Description
Heico common to class A spread… (HEI minus HEI/A)
With the market acting too funky to happily take market risk, take a look at the $26.21 spread between Heico common at $133.25 and Class A shares at $107.04 (pricing as of July 1):
The only legal difference between the two classes of shares is voting rights. With the common at normal voting of 1 vote per share, and the Class A at 0.1 vote per share. Both get the same dividends, and the same treatment in a sale of the company. The spread can be expressed by shorting HEI and buying HEI/A on a 1:1 ratio. Both trade with good borrow availability at general collateral rates.
Historically the Class A shares were created in a warrant conversion in April 1998, as a tool to lessen voting dilution on merger consideration (rather than as founders shares to keep control, which is a difference from most dual stock class companies). This happened at a time when the company had already been public for decades and was initially a class A stock dividend to existing holders in conjunction with a 3 for 2 stock split. Today the Class A has the larger portion of total shares outstanding since it’s been utilized from time to time to pay for acquisitions.
Because Heico is a frequent acquirer of tuck-in businesses, having made a great many small-ish acquisitions over time, such Class A use as an acquisition currency distinguishes these A shares from other similar issuances in the marketplace. Most others consistently trade at tight spreads and generally are long-term parked shares that entrench management or founders. In contrast, the currency aspect of these A shares creates trading when acquirees decide to exit. Daily average trading volume of 286k class A shares provides liquidity at ~86% of par with the common shares. This amount of trading is vastly different from most other vote impaired or super voting issuances, which often trade only a few thousand shares daily. In addition, it is unusual for such shares to comprise a nearly equal portion of the market cap compared to the common.

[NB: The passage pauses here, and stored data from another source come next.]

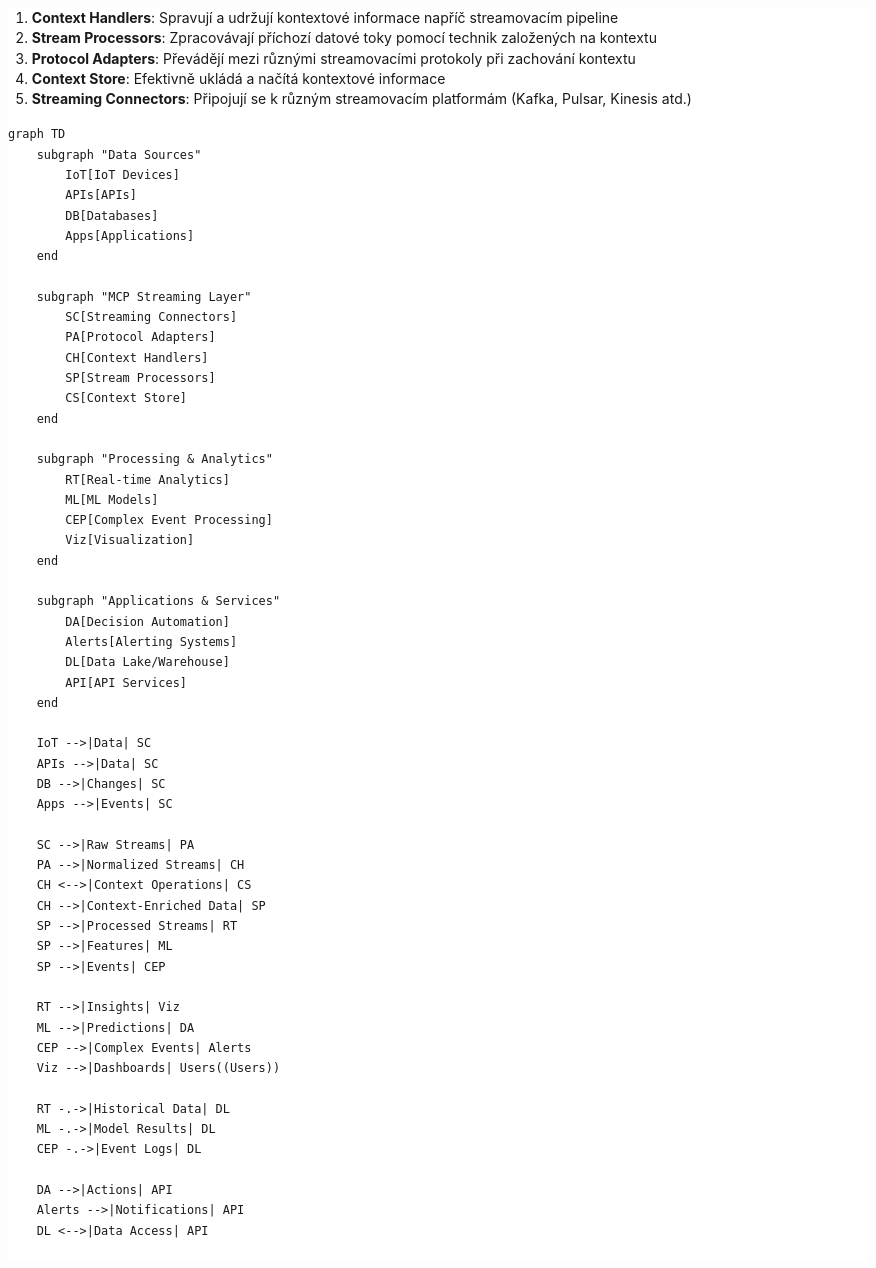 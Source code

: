 1. **Context Handlers**: Spravují a udržují kontextové informace napříč streamovacím pipeline
2. **Stream Processors**: Zpracovávají příchozí datové toky pomocí technik založených na kontextu
3. **Protocol Adapters**: Převádějí mezi různými streamovacími protokoly při zachování kontextu
4. **Context Store**: Efektivně ukládá a načítá kontextové informace
5. **Streaming Connectors**: Připojují se k různým streamovacím platformám (Kafka, Pulsar, Kinesis atd.)

```mermaid
graph TD
    subgraph "Data Sources"
        IoT[IoT Devices]
        APIs[APIs]
        DB[Databases]
        Apps[Applications]
    end

    subgraph "MCP Streaming Layer"
        SC[Streaming Connectors]
        PA[Protocol Adapters]
        CH[Context Handlers]
        SP[Stream Processors]
        CS[Context Store]
    end

    subgraph "Processing & Analytics"
        RT[Real-time Analytics]
        ML[ML Models]
        CEP[Complex Event Processing]
        Viz[Visualization]
    end

    subgraph "Applications & Services"
        DA[Decision Automation]
        Alerts[Alerting Systems]
        DL[Data Lake/Warehouse]
        API[API Services]
    end

    IoT -->|Data| SC
    APIs -->|Data| SC
    DB -->|Changes| SC
    Apps -->|Events| SC
    
    SC -->|Raw Streams| PA
    PA -->|Normalized Streams| CH
    CH <-->|Context Operations| CS
    CH -->|Context-Enriched Data| SP
    SP -->|Processed Streams| RT
    SP -->|Features| ML
    SP -->|Events| CEP
    
    RT -->|Insights| Viz
    ML -->|Predictions| DA
    CEP -->|Complex Events| Alerts
    Viz -->|Dashboards| Users((Users))
    
    RT -.->|Historical Data| DL
    ML -.->|Model Results| DL
    CEP -.->|Event Logs| DL
    
    DA -->|Actions| API
    Alerts -->|Notifications| API
    DL <-->|Data Access| API
    
``` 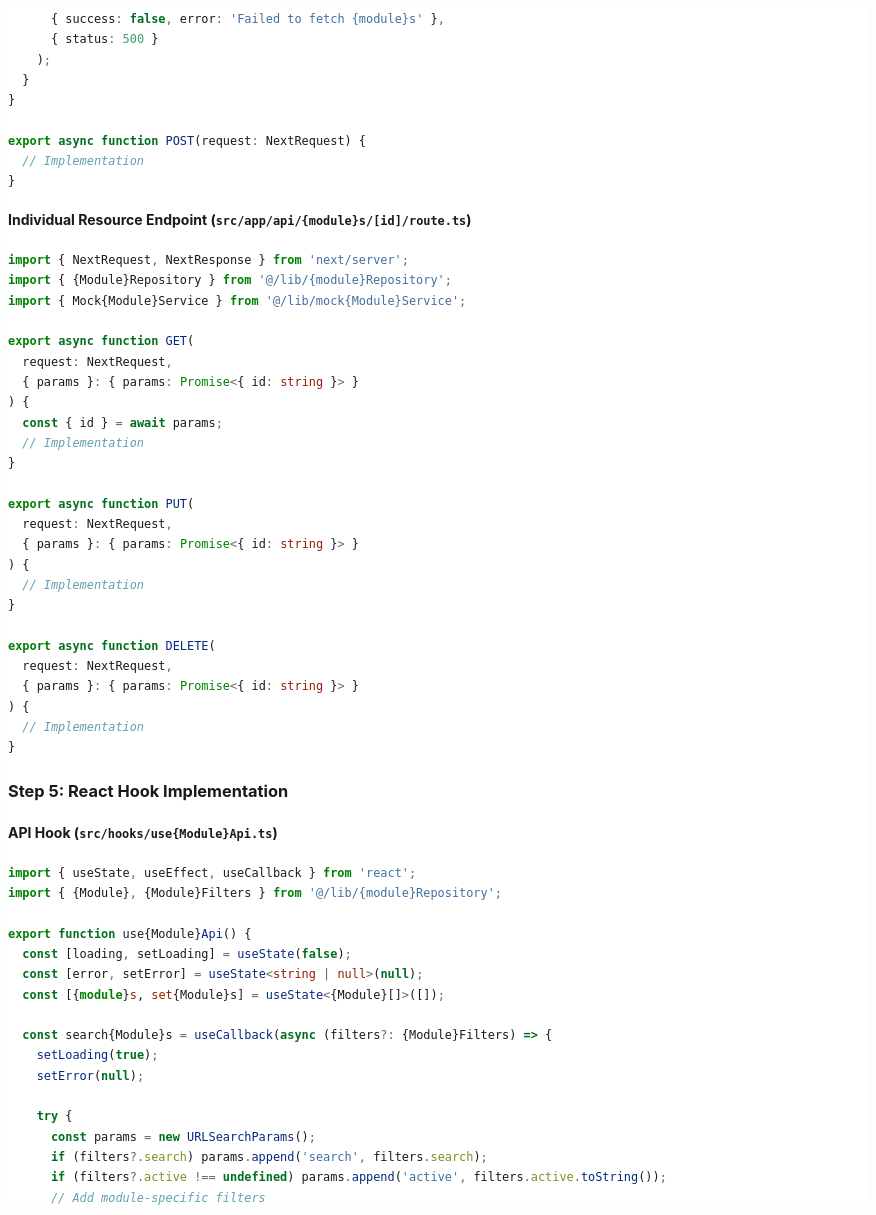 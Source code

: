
 ```typescript
      { success: false, error: 'Failed to fetch {module}s' },
      { status: 500 }
    );
  }
}

export async function POST(request: NextRequest) {
  // Implementation
}
```

#### Individual Resource Endpoint (`src/app/api/{module}s/[id]/route.ts`)
```typescript
import { NextRequest, NextResponse } from 'next/server';
import { {Module}Repository } from '@/lib/{module}Repository';
import { Mock{Module}Service } from '@/lib/mock{Module}Service';

export async function GET(
  request: NextRequest,
  { params }: { params: Promise<{ id: string }> }
) {
  const { id } = await params;
  // Implementation
}

export async function PUT(
  request: NextRequest,
  { params }: { params: Promise<{ id: string }> }
) {
  // Implementation
}

export async function DELETE(
  request: NextRequest,
  { params }: { params: Promise<{ id: string }> }
) {
  // Implementation
}
```

### Step 5: React Hook Implementation

#### API Hook (`src/hooks/use{Module}Api.ts`)
```typescript
import { useState, useEffect, useCallback } from 'react';
import { {Module}, {Module}Filters } from '@/lib/{module}Repository';

export function use{Module}Api() {
  const [loading, setLoading] = useState(false);
  const [error, setError] = useState<string | null>(null);
  const [{module}s, set{Module}s] = useState<{Module}[]>([]);

  const search{Module}s = useCallback(async (filters?: {Module}Filters) => {
    setLoading(true);
    setError(null);
    
    try {
      const params = new URLSearchParams();
      if (filters?.search) params.append('search', filters.search);
      if (filters?.active !== undefined) params.append('active', filters.active.toString());
      // Add module-specific filters

``` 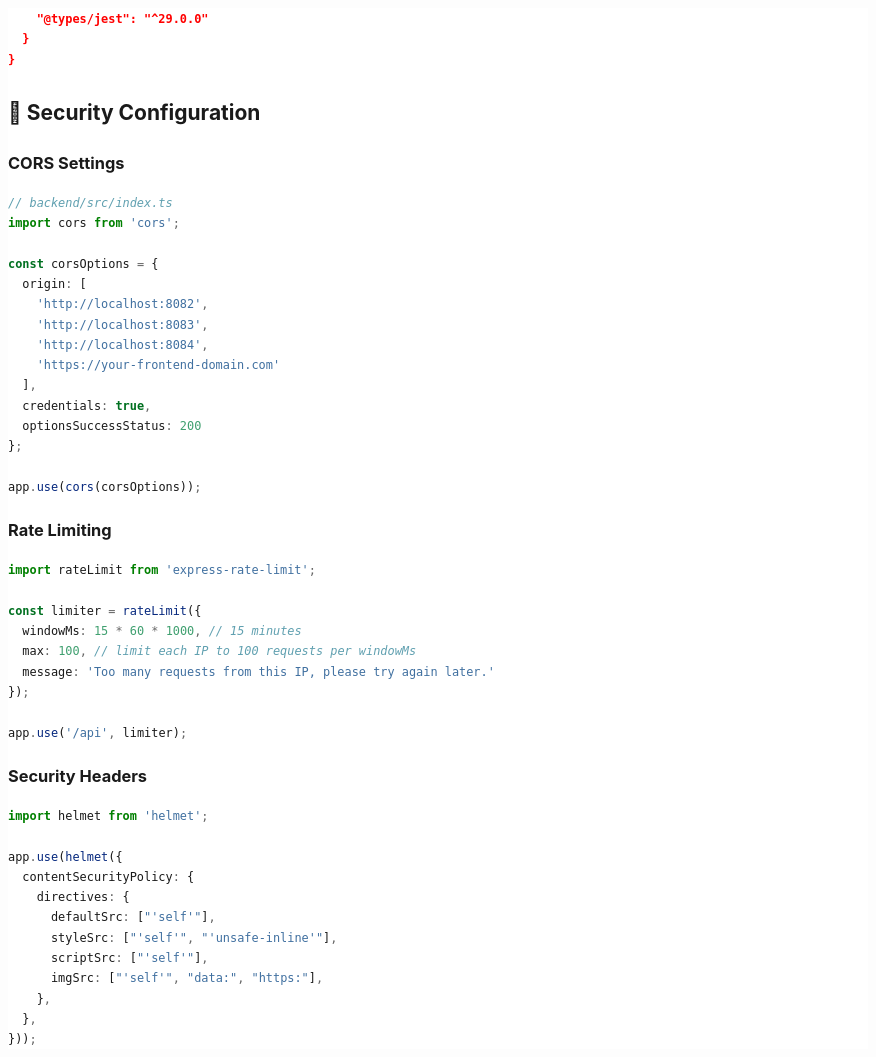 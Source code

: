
 ```json
    "@types/jest": "^29.0.0"
  }
}
```

## 🔐 **Security Configuration**

### **CORS Settings**
```typescript
// backend/src/index.ts
import cors from 'cors';

const corsOptions = {
  origin: [
    'http://localhost:8082',
    'http://localhost:8083',
    'http://localhost:8084',
    'https://your-frontend-domain.com'
  ],
  credentials: true,
  optionsSuccessStatus: 200
};

app.use(cors(corsOptions));
```

### **Rate Limiting**
```typescript
import rateLimit from 'express-rate-limit';

const limiter = rateLimit({
  windowMs: 15 * 60 * 1000, // 15 minutes
  max: 100, // limit each IP to 100 requests per windowMs
  message: 'Too many requests from this IP, please try again later.'
});

app.use('/api', limiter);
```

### **Security Headers**
```typescript
import helmet from 'helmet';

app.use(helmet({
  contentSecurityPolicy: {
    directives: {
      defaultSrc: ["'self'"],
      styleSrc: ["'self'", "'unsafe-inline'"],
      scriptSrc: ["'self'"],
      imgSrc: ["'self'", "data:", "https:"],
    },
  },
}));
```
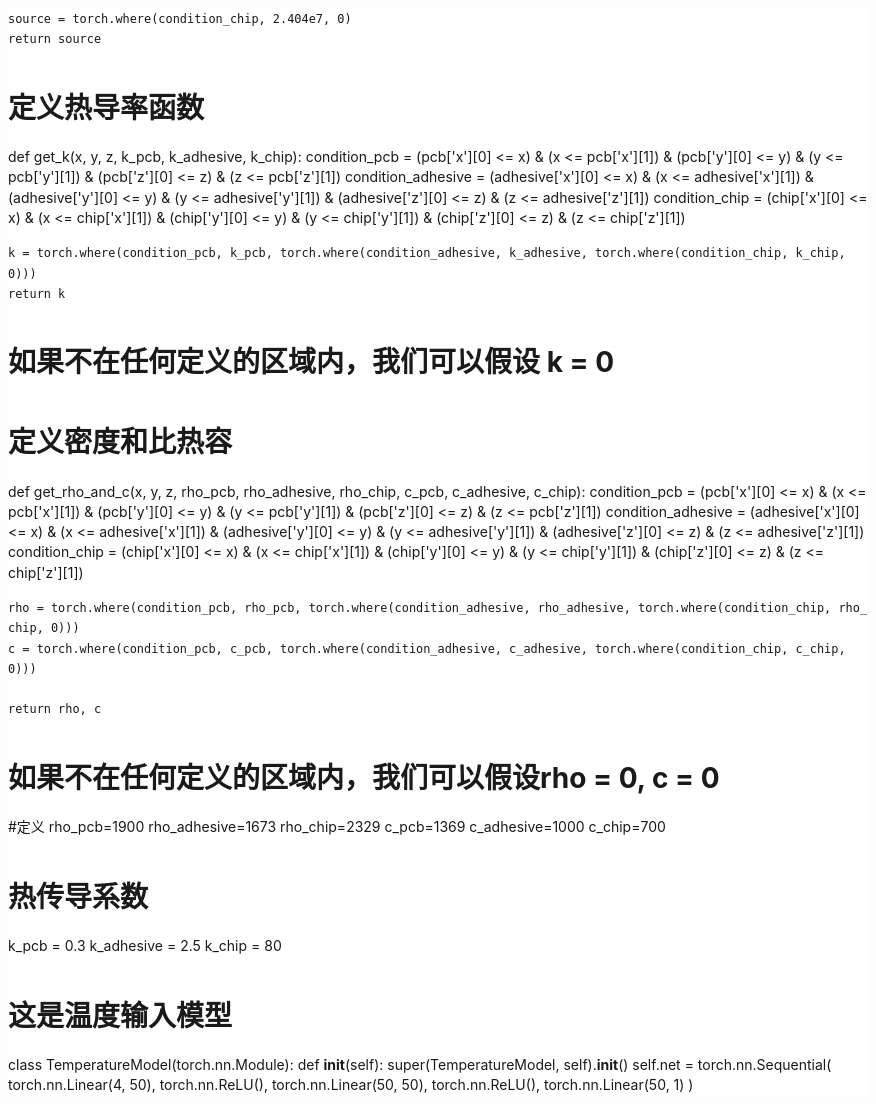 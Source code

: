     source = torch.where(condition_chip, 2.404e7, 0)
    return source


# 定义热导率函数
def get_k(x, y, z, k_pcb, k_adhesive, k_chip):
    condition_pcb = (pcb['x'][0] <= x) & (x <= pcb['x'][1]) & (pcb['y'][0] <= y) & (y <= pcb['y'][1]) & (pcb['z'][0] <= z) & (z <= pcb['z'][1])
    condition_adhesive = (adhesive['x'][0] <= x) & (x <= adhesive['x'][1]) & (adhesive['y'][0] <= y) & (y <= adhesive['y'][1]) & (adhesive['z'][0] <= z) & (z <= adhesive['z'][1])
    condition_chip = (chip['x'][0] <= x) & (x <= chip['x'][1]) & (chip['y'][0] <= y) & (y <= chip['y'][1]) & (chip['z'][0] <= z) & (z <= chip['z'][1])

    k = torch.where(condition_pcb, k_pcb, torch.where(condition_adhesive, k_adhesive, torch.where(condition_chip, k_chip, 0)))
    return k
  # 如果不在任何定义的区域内，我们可以假设 k = 0

# 定义密度和比热容
def get_rho_and_c(x, y, z, rho_pcb, rho_adhesive, rho_chip, c_pcb, c_adhesive, c_chip):
    condition_pcb = (pcb['x'][0] <= x) & (x <= pcb['x'][1]) & (pcb['y'][0] <= y) & (y <= pcb['y'][1]) & (pcb['z'][0] <= z) & (z <= pcb['z'][1])
    condition_adhesive = (adhesive['x'][0] <= x) & (x <= adhesive['x'][1]) & (adhesive['y'][0] <= y) & (y <= adhesive['y'][1]) & (adhesive['z'][0] <= z) & (z <= adhesive['z'][1])
    condition_chip = (chip['x'][0] <= x) & (x <= chip['x'][1]) & (chip['y'][0] <= y) & (y <= chip['y'][1]) & (chip['z'][0] <= z) & (z <= chip['z'][1])

    rho = torch.where(condition_pcb, rho_pcb, torch.where(condition_adhesive, rho_adhesive, torch.where(condition_chip, rho_chip, 0)))
    c = torch.where(condition_pcb, c_pcb, torch.where(condition_adhesive, c_adhesive, torch.where(condition_chip, c_chip, 0)))

    return rho, c
  # 如果不在任何定义的区域内，我们可以假设rho = 0, c = 0
#定义
rho_pcb=1900
rho_adhesive=1673
rho_chip=2329
c_pcb=1369
c_adhesive=1000
c_chip=700
# 热传导系数
k_pcb = 0.3
k_adhesive = 2.5
k_chip = 80
# 这是温度输入模型
class TemperatureModel(torch.nn.Module):
    def __init__(self):
        super(TemperatureModel, self).__init__()
        self.net = torch.nn.Sequential(
            torch.nn.Linear(4, 50),
            torch.nn.ReLU(),
            torch.nn.Linear(50, 50),
            torch.nn.ReLU(),
            torch.nn.Linear(50, 1)
        )
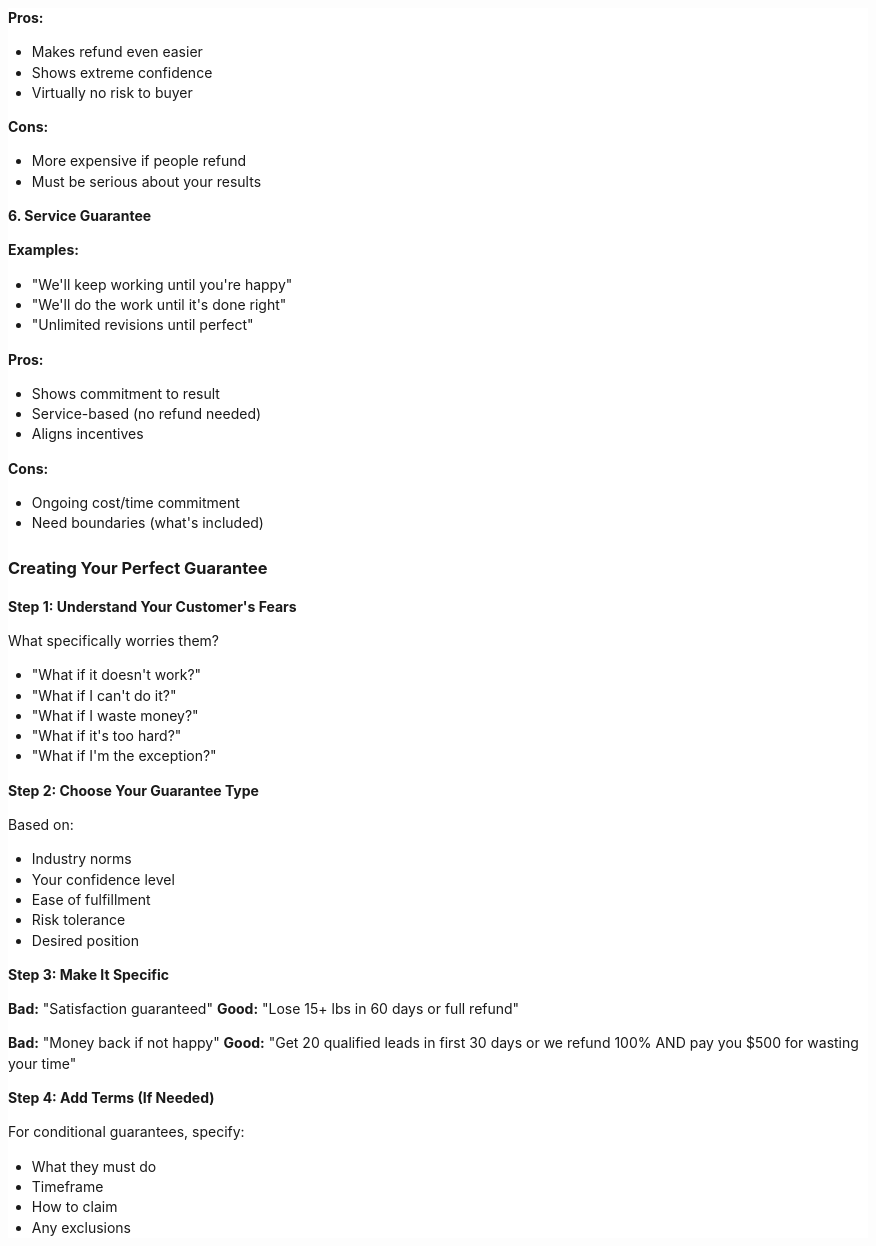 **Pros:**
- Makes refund even easier
- Shows extreme confidence
- Virtually no risk to buyer

**Cons:**
- More expensive if people refund
- Must be serious about your results

**6. Service Guarantee**

**Examples:**
- "We'll keep working until you're happy"
- "We'll do the work until it's done right"
- "Unlimited revisions until perfect"

**Pros:**
- Shows commitment to result
- Service-based (no refund needed)
- Aligns incentives

**Cons:**
- Ongoing cost/time commitment
- Need boundaries (what's included)

### Creating Your Perfect Guarantee

**Step 1: Understand Your Customer's Fears**

What specifically worries them?
- "What if it doesn't work?"
- "What if I can't do it?"
- "What if I waste money?"
- "What if it's too hard?"
- "What if I'm the exception?"

**Step 2: Choose Your Guarantee Type**

Based on:
- Industry norms
- Your confidence level
- Ease of fulfillment
- Risk tolerance
- Desired position

**Step 3: Make It Specific**

**Bad:** "Satisfaction guaranteed"
**Good:** "Lose 15+ lbs in 60 days or full refund"

**Bad:** "Money back if not happy"
**Good:** "Get 20 qualified leads in first 30 days or we refund 100% AND pay you $500 for wasting your time"

**Step 4: Add Terms (If Needed)**

For conditional guarantees, specify:
- What they must do
- Timeframe
- How to claim
- Any exclusions
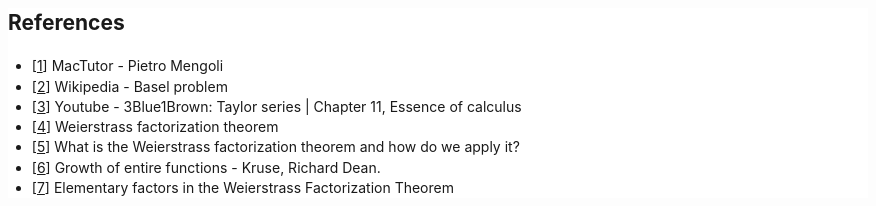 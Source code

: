 
## References

* [[1](https://mathshistory.st-andrews.ac.uk/Biographies/Mengoli/)] MacTutor - Pietro Mengoli
* [[2](https://en.wikipedia.org/wiki/Basel_problem)] Wikipedia - Basel problem
* [[3](https://www.youtube.com/watch?v=3d6DsjIBzJ4)] Youtube - 3Blue1Brown: Taylor series \| Chapter 11, Essence of calculus
* [[4](https://en.wikipedia.org/wiki/Weierstrass_factorization_theorem)] Weierstrass factorization theorem
* [[5](https://www.quora.com/What-is-the-Weierstrass-factorization-theorem-and-how-do-we-apply-it)] What is the Weierstrass factorization theorem and how do we apply it?
* [[6](https://scholarworks.umt.edu/cgi/viewcontent.cgi?article=9103&context=etd)] Growth of entire functions - Kruse, Richard Dean.
* [[7](https://math.stackexchange.com/questions/2098928/elementary-factors-in-the-weierstrass-factorization-theorem)] Elementary factors in the Weierstrass Factorization Theorem
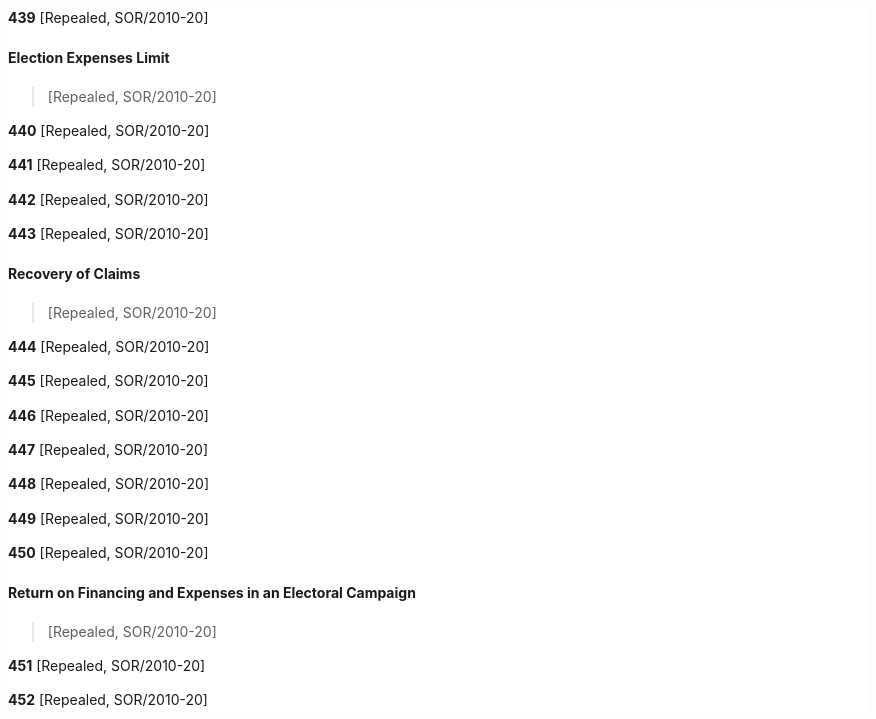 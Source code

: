 
**439** [Repealed, SOR/2010-20]




#### Election Expenses Limit
> [Repealed, SOR/2010-20]



**440** [Repealed, SOR/2010-20]



**441** [Repealed, SOR/2010-20]



**442** [Repealed, SOR/2010-20]



**443** [Repealed, SOR/2010-20]




#### Recovery of Claims
> [Repealed, SOR/2010-20]



**444** [Repealed, SOR/2010-20]



**445** [Repealed, SOR/2010-20]



**446** [Repealed, SOR/2010-20]



**447** [Repealed, SOR/2010-20]



**448** [Repealed, SOR/2010-20]



**449** [Repealed, SOR/2010-20]



**450** [Repealed, SOR/2010-20]




#### Return on Financing and Expenses in an Electoral Campaign
> [Repealed, SOR/2010-20]



**451** [Repealed, SOR/2010-20]



**452** [Repealed, SOR/2010-20]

For many years, the Mendelson family has very ably run this company, and insiders own 17.63% of the common and 1.45% of the Class A shares. Interestingly, issuances of stock as compensation, and insider buys have historically been in both classes, indicating no fear from insiders of impartial treatment.
For our non-market risk purposes, we can keep the descriptive info to a minimum. Heico primarily makes aircraft engine parts and electronic avionic components for airlines, defense contractors and military agencies. With a worldwide business that has ~65% of sales in the US, they are a major aftermarket parts supplier to the aircraft industry.
Below are graphs of the spread in dollar amount over time, followed by % of Common Stock price. Note that the dollar spread got even larger for a brief period beginning in Q2 2019. However, this coincided with the stock moving up nearly vertically during the initial stage of the 737-Max tragedy which attracted a whole new group of holders into aircraft aftermarket investments, and the spread disappeared just as quickly when covid hit. There may also be an upward bias to the spread over time due to the rapid growth of the ETF space over the past decade.
Historically, the spread has opened wider as a % for brief periods such as in times of high market stress (like now) and always promptly disappeared.
The spread is also subject to the temporary selling pressures of the former owners of acquired companies, who might be in a risk-off or delevering mode when there is major price action. This works when the stock is moving both upwards such as in 2019, and downwards such as in 2011 (and now).
This common minus class A situation provides some market insulation with base-hit upside, as part of a portfolio trying to adjust to a risk-off world. I’m seeking a spread reduction from $26 to ~$10.
I do not hold a position with the issuer such as employment, directorship, or consultancy.
I and/or others I advise hold a material investment in the issuer's securities.
Catalyst
- Reversion to the mean spread by a calming of markets and sellers finishing risk-off or delevering transactions.
- A company sale would collapse the spread at closing.